It’s not often that a first-year graduate assistant is a popular part of a matchup between top-10 college basketball programs.
But that figures to be the case this week, leading up to No. 6 Kansas facing top-ranked Gonzaga in the Fort Myers Tip-Off in Fort Myers, Fla.
Former KU walk-on Evan Manning, the son of Kansas legend Danny Manning, is now on Gonzaga coach Mark Few’s staff and is helping prepare the Zags to face his alma mater at 12:30 p.m. Thursday on FOX.
Few people associated with college basketball — and almost none outside of Lawrence — have as much knowledge about and connection to the KU program as Manning, stemming from his days growing up in Lawrence and his four seasons as a player on the team from 2012-16.
But as much he’s enjoying the task of trying to help Gonzaga figure out a way to crack the Kansas code, Manning told the Journal-World on Monday that he was looking forward to seeing some familiar faces while also getting an up-close look at the way Self’s attack has changed since he left town.
“It definitely feels a little different,” Manning told the Journal-World on Monday afternoon. “I’ve watched so many KU games the past four years as a fan, and now, watching them from a scouting standpoint, I just gain so much respect for Coach Self and the staff because of how well the team is coached and how prepared they are.”
It’s been four full seasons since Manning was on the Kansas roster. And KU coach Bill Self has changed his attack plenty during the past four years.
After leaving Lawrence, Manning worked for three seasons as the director of player development on his father’s staff at Wake Forest.
When Danny Manning was fired by Wake this summer, Evan quickly landed the opportunity at Gonzaga, where he not only is soaking up every bit of coaching wisdom he can get from Few but also working toward a graduate degree in organizational leadership.
Naturally, the younger Manning, 27, said he has visions of following in his dad’s footsteps as a head coach at some point in his life, as well.
“One day, long down the road, that would be awesome,” he said. “I’m not rushing the process, though. I just want to keep learning about the game.”
As such, his short stint with Gonzaga has been valuable because it has opened his eyes to an entirely different way of running a program and coaching the game.
“It’s been great,” he said. “I’m loving the staff and learning so much.”
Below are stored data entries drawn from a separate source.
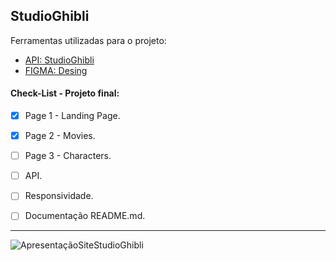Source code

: ## StudioGhibli
Ferramentas utilizadas para o projeto:
- [API: StudioGhibli](https://ghibliapi.vercel.app/)
- [FIGMA: Desing](https://www.figma.com/file/Wit1TMZuRWQVbYGNrZJ4tp/Page-Studio-Ghibli?type=design&node-id=0-1&mode=design&t=aiSyrRLgLVOVH6vs-0)
  
#### Check-List - Projeto final:
- [x] Page 1 - Landing Page.
- [x] Page 2 - Movies.
- [ ] Page 3 - Characters.
- [ ] API.
- [ ] Responsividade.
- [ ] Documentação README.md.


------------------
![ApresentaçãoSiteStudioGhibli](https://github.com/Paivaas/StudioGhibli/assets/123731976/bc9c63e7-3a6a-46ef-802c-e9f5ea21cd89)
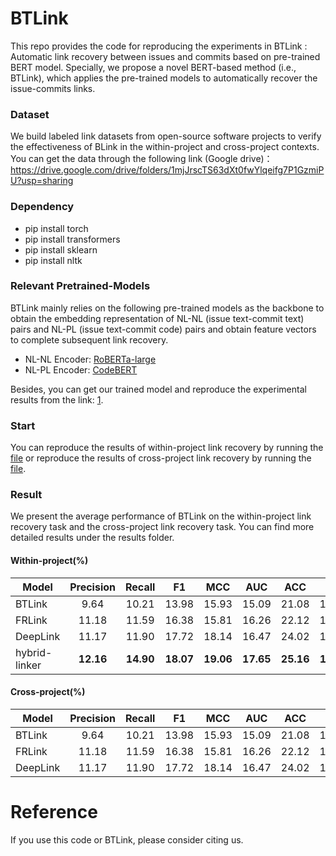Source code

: # BTLink

This repo provides the code for reproducing the experiments in BTLink : Automatic link recovery between issues and commits based on pre-trained BERT model. Specially, we propose a novel BERT-based method (i.e., BTLink), which applies the pre-trained models to automatically recover the issue-commits links. 

### Dataset

We build labeled link datasets from open-source software projects to verify the effectiveness of BLink in the within-project and cross-project contexts. You can get the data through the following link (Google drive)：https://drive.google.com/drive/folders/1mjJrscTS63dXt0fwYlqeifg7P1GzmiPU?usp=sharing

### Dependency

- pip install torch
- pip install transformers
- pip install sklearn 
- pip install nltk


### Relevant Pretrained-Models

BTLink mainly relies on the following pre-trained models as the backbone to obtain the embedding representation of NL-NL (issue text-commit text) pairs and NL-PL (issue text-commit code) pairs and obtain feature vectors to complete subsequent link recovery.
- NL-NL Encoder: [RoBERTa-large](https://huggingface.co/roberta-large)
- NL-PL Encoder: [CodeBERT](https://huggingface.co/microsoft/codebert-base)

Besides, you can get our trained model and reproduce the experimental results from the link: [1](https://huggingface.co/microsoft/codebert-base).

### Start

You can reproduce the results of within-project link recovery by running the [file](https://github.com/glnmzx888/BTLink/blob/main/codeWithin/allRUN.sh) or reproduce the results of cross-project link recovery by running the [file](https://github.com/glnmzx888/BTLink/blob/main/codeCross/allRUN.sh).

### Result

We present the average performance of BTLink on the within-project link recovery task and the cross-project link recovery task. You can find more detailed results under the results folder.

#### Within-project(%)

| Model       |   Precision    | Recall |    F1     |  MCC   |   AUC    |    ACC    |  PF  |
| ----------- | :-------: | :--------: | :-------: | :-------: | :-------: | :-------: | :-------: |
| BTLink     |   9.64    |   10.21    |   13.98   |   15.93   |   15.09   |   21.08   |   14.32   |
| FRLink |   11.18   |   11.59    |   16.38   |   15.81   |   16.26   |   22.12   |   15.56   |
| DeepLink     |   11.17   |   11.90    |   17.72   |   18.14   |   16.47   |   24.02   |   16.57   |
| hybrid-linker    | **12.16** | **14.90**  | **18.07** | **19.06** | **17.65** | **25.16** | **17.83** |

#### Cross-project(%)

| Model       |   Precision    | Recall |    F1     |  MCC   |   AUC    |    ACC    |  PF  |
| ----------- | :-------: | :--------: | :-------: | :-------: | :-------: | :-------: | :-------: |
| BTLink     |   9.64    |   10.21    |   13.98   |   15.93   |   15.09   |   21.08   |   14.32   |
| FRLink |   11.18   |   11.59    |   16.38   |   15.81   |   16.26   |   22.12   |   15.56   |
| DeepLink     |   11.17   |   11.90    |   17.72   |   18.14   |   16.47   |   24.02   |   16.57   |


# Reference
If you use this code or BTLink, please consider citing us.
<pre><code></code></pre>

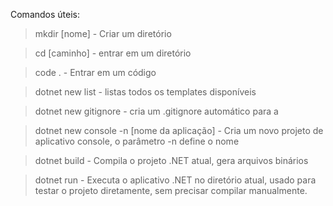 Comandos úteis:

> mkdir [nome] - Criar um diretório

> cd [caminho] - entrar em um diretório 

> code . - Entrar em um código

> dotnet new list - listas todos os templates disponíveis

> dotnet new gitignore - cria um .gitignore automático para a 

> dotnet new console -n [nome da aplicação] - Cria um novo projeto de 
aplicativo console, o parâmetro -n define o nome

> dotnet build - Compila o projeto .NET atual, gera arquivos binários

> dotnet run - Executa o aplicativo .NET no diretório atual, usado para testar o projeto
diretamente, sem precisar compilar manualmente.

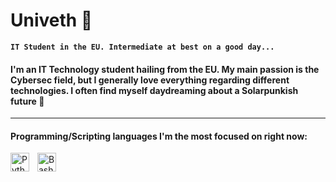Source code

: # Univeth 📿

**`IT Student in the EU. Intermediate at best on a good day...`**

#### I'm an IT Technology student hailing from the EU. My main passion is the Cybersec field, but I generally love everything regarding different technologies. I often find myself daydreaming about a Solarpunkish future 🌇

---
#### Programming/Scripting languages I'm the most focused on right now:

<img align="left" alt="Python" width="30px" style="padding-right:10px;" src="https://cdn.jsdelivr.net/gh/devicons/devicon/icons/python/python-plain.svg" />

<img align="left" alt="Bash" width="30px" style="padding-right:10px;" src="https://cdn.jsdelivr.net/gh/devicons/devicon/icons/bash/bash-original.svg" />
          
<!--
**Univ3th/Univ3th** is a ✨ _special_ ✨ repository because its `README.md` (this file) appears on your GitHub profile.

Here are some ideas to get you started:

- 🔭 I’m currently working on ...
- 🌱 I’m currently learning ...
- 👯 I’m looking to collaborate on ...
- 🤔 I’m looking for help with ...
- 💬 Ask me about ...
- 📫 How to reach me: ...
- 😄 Pronouns: ...
- ⚡ Fun fact: ...
-->
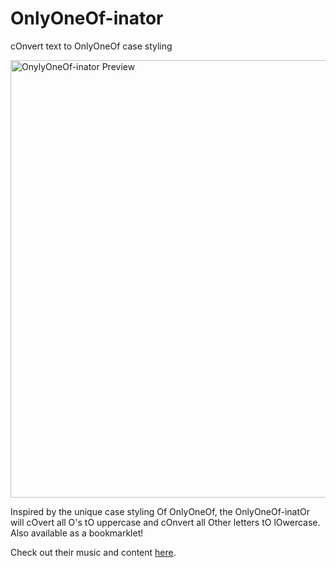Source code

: # OnlyOneOf-inator
 cOnvert text to OnlyOneOf case styling

<img src="https://user-images.githubusercontent.com/13334709/137418932-6b55d98a-7b3f-4881-9c27-cbecee87db2a.png" width="700px" alt="OnylyOneOf-inator Preview"/>

Inspired by the unique case styling Of OnlyOneOf, the OnlyOneOf-inatOr will cOvert all O's tO uppercase and cOnvert all Other letters tO lOwercase. Also available as a bookmarklet!

Check out their music and content [here](https://www.youtube.com/c/OnlyOneOfofficial/featured).
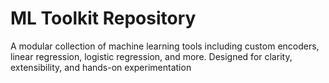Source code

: # ML Toolkit Repository
A modular collection of machine learning tools including custom encoders, linear regression, logistic regression, and more. Designed for clarity, extensibility, and hands-on experimentation
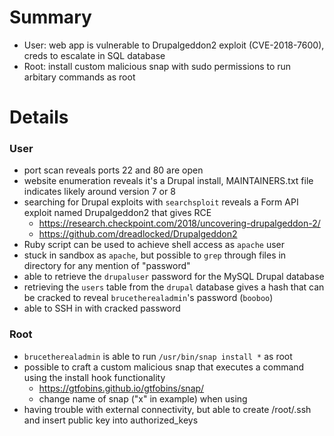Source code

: # Summary
- User: web app is vulnerable to Drupalgeddon2 exploit (CVE-2018-7600), creds to escalate in SQL database
- Root: install custom malicious snap with sudo permissions to run arbitary commands as root 

# Details
### User
- port scan reveals ports 22 and 80 are open
- website enumeration reveals it's a Drupal install, MAINTAINERS.txt file indicates likely around version 7 or 8
- searching for Drupal exploits with `searchsploit` reveals a Form API exploit named Drupalgeddon2 that gives RCE
	- https://research.checkpoint.com/2018/uncovering-drupalgeddon-2/
	- https://github.com/dreadlocked/Drupalgeddon2
- Ruby script can be used to achieve shell access as `apache` user
- stuck in sandbox as `apache`, but possible to `grep` through files in directory for any mention of "password"
- able to retrieve the `drupaluser`	password for the MySQL Drupal database
- retrieving the `users` table from the `drupal` database gives a hash that can be cracked to reveal `brucetherealadmin`'s password (`booboo`)
- able to SSH in with cracked password

### Root
- `brucetherealadmin` is able to run `/usr/bin/snap install *` as root
- possible to craft a custom malicious snap that executes a command using the install hook functionality
	- https://gtfobins.github.io/gtfobins/snap/
	- change name of snap ("x" in example) when using
- having trouble with external connectivity, but able to create /root/.ssh and insert public key into authorized_keys
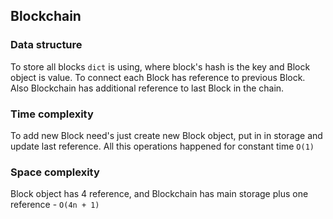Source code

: ## Blockchain

### Data structure
To store all blocks `dict` is using, where block's hash is the key and Block object is value. To connect each Block has
reference to previous Block.
Also Blockchain has additional reference to last Block in the chain.

### Time complexity
To add new  Block need's just create new Block object, put in in storage and update last reference. All this operations
happened for constant time `O(1)`

### Space complexity
Block object has 4 reference, and Blockchain has main storage plus one reference - `O(4n + 1)`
Regardless of which side wins, his current team or the one he played for, Manning said he was looking forward to being part of a big time game to help open the 2020-21 college basketball season.
“I’m excited to see everyone,” he said. “But once it’s tipped, it’ll be down to business. It will be good to see our guys on the court again in such crazy times. A little sense of normalcy.”
Manning is not the only one who will be experiencing a reunion of sorts on Thursday. Gonzaga assistant Roger Powell Jr., also is getting a chance to see his old coach in Self, who he played for at Illinois during the 2001-02 and 2002-03 seasons.
Powell is in his second season with the Zags. He worked for three years as an assistant at Vanderbilt prior to heading west to Spokane, Wash.